St. Johns River Water Management District fires back at ‘published’ criticism
St. Johns River Water Management District staff presented an overview of the district’s consumptive use permitting program Tuesday, the first presentation in a series of informational presentations aiming to “correct recent published inaccuracies,” a district news release said.
“For nearly 40 years, the district has published estimates of annual water use. These data are just a portion of the more than eight million measurements that are collected, verified for accuracy, processed and stored each year,” Ann Shortelle, district executive director, said in a news release. “The district’s (consumptive use permit) and water supply planning staff have more than 2,000 years of collective experience in planning for Florida’s current and future water use. I am incredibly proud of the work of our talented professionals to ensure a sustainable water supply for future generations and to protect our environment.”

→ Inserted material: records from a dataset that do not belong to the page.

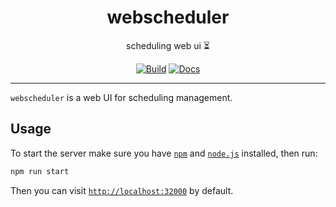 <h1 align="center">webscheduler</h1>

<div align="center">

scheduling web ui ⏳

[![Build](https://github.com/radio-aktywne/webscheduler/actions/workflows/build.yaml/badge.svg)](https://github.com/radio-aktywne/webscheduler/actions/workflows/build.yaml)
[![Docs](https://github.com/radio-aktywne/webscheduler/actions/workflows/docs.yaml/badge.svg)](https://github.com/radio-aktywne/webscheduler/actions/workflows/docs.yaml)

</div>

---

`webscheduler` is a web UI for scheduling management.

## Usage

To start the server make sure you have [`npm`](https://www.npmjs.com)
and [`node.js`](https://nodejs.org) installed, then run:

```sh
npm run start
```

Then you can visit
[`http://localhost:32000`](http://localhost:32000) by default.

The presentation on water use measurement and reporting Tuesday included quotes district spokeswoman Teresa Monson said were published or televised misstatements. The quotes included in the presentation were not individually attributed to any publication or person.
“They are not really trying to monitor everyone,” one quote said.
“We do not even monitor how much the permit holders are using,” another quote said.
Water management districts are required by law to implement a strategy for measuring, estimating and reporting water uses and to adopt thresholds for measurement requirements and reporting, the district’s news release said.
It is also responsible for collecting and analyzing information to use as a foundation to make informed decisions about managing water resources in all or part of 18 counties, the news release said.
Consumptive use permits are required for the following: water use greater than or equal to 100,000 gallons per day on average; systems with the potential to withdraw 1,000,000 gallons or more in a day; wells with a diameter of 6 inches or more; and surface water intake pipe(s) with a cumulative diameter of 6 inches or more.
“All of these uses are required to measure their water use on a monthly basis. Additionally, permittees that use less than 100,000 gallons per day are also required to measure their water use and maintain the records for district inspection,” the news release said. “As a result of these requirements, the water use from approximately 96 percent of permitted groundwater allocations is both measured and reported to the district.”
The district also estimates all of the non-permitted water use within the district and utilizes this data along with the water use reported from the consumptive use permit program.
Monson said future informative presentations would be about “hot topics at the time.”